Abstract
A sequence is an ordered list of categorical values of a variable which, in the social sciences, corresponds to social processes or trajectories, such as school-to-work transitions or family formation. Sequence analysis presents the possibility of dealing with complex information because sequences are usually based on longitudinal data and cover a large number of cases. Even scholars who apply elaborated methodological statistical approaches necessarily need to reduce this complexity by restricting their analyses to certain events. For example, many researchers within the field of school-to-work transitions who apply event history analysis reduce the event “labour market entrance” to the status change into employment. The algorithmic approach of sequence analysis has the ability to handle the complexity of social processes empirically. However, the problem of graphical representation persists because the use of categorical time series involving many individuals requires multidimensional visualisation, but the general form of (printed) scientific publications is still black and white.

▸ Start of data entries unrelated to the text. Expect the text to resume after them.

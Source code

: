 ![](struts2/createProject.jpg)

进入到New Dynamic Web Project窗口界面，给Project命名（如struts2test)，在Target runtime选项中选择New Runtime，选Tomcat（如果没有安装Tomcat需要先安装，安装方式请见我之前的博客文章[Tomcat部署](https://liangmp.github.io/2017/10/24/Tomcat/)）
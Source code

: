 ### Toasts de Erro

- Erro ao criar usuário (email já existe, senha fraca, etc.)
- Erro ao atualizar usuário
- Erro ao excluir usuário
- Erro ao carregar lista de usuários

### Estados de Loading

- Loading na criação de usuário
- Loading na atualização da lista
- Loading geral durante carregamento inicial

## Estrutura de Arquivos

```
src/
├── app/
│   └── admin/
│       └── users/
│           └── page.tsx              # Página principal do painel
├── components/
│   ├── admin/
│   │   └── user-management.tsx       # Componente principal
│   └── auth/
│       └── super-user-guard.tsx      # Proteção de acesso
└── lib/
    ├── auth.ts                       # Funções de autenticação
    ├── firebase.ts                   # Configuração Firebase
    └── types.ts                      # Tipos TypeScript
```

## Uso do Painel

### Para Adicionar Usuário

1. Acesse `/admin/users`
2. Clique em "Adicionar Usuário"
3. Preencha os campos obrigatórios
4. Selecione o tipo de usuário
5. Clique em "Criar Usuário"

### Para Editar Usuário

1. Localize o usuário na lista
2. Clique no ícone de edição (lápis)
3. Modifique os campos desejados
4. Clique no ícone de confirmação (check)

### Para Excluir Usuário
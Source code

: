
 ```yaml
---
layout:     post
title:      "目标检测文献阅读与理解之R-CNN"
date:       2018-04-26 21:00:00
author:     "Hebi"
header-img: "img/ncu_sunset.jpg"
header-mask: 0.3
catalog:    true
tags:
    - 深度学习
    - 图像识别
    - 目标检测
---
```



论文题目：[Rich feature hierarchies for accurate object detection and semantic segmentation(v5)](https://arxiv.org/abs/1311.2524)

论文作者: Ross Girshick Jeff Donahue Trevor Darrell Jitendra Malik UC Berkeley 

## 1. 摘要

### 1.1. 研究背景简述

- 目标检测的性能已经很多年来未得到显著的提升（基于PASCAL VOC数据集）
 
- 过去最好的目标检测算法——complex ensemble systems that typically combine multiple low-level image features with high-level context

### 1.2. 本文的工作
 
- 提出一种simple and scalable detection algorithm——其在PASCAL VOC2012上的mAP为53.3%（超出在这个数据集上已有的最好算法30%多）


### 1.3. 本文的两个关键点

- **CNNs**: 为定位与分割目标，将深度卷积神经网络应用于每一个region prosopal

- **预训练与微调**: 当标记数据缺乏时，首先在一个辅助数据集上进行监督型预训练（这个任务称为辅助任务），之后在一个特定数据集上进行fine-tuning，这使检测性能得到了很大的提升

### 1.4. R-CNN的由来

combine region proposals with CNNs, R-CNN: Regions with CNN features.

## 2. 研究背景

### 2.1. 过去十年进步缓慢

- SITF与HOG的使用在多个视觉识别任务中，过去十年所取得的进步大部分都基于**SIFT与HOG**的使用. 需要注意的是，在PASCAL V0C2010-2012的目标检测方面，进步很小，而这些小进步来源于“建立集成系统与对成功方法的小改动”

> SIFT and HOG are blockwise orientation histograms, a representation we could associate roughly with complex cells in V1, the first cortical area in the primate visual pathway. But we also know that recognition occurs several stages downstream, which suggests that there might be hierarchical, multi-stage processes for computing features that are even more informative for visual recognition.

This article explores the different visualisation possibilities of sequential information that are typically used in the social science literature. It presents conventional (e.g., sequence index plots) as well as less common types of graphs (such as parallel coordinates plots, status proportion plots, and transition plots) and discusses their particular advantages and limitations. The arguments for this assessment are based on the particular scientific interest in certain features of sequences and on Cleveland’s rules of perception. Additionally, an attempt is made to find practical solutions to avoid problems in the depiction of sequential and transition data.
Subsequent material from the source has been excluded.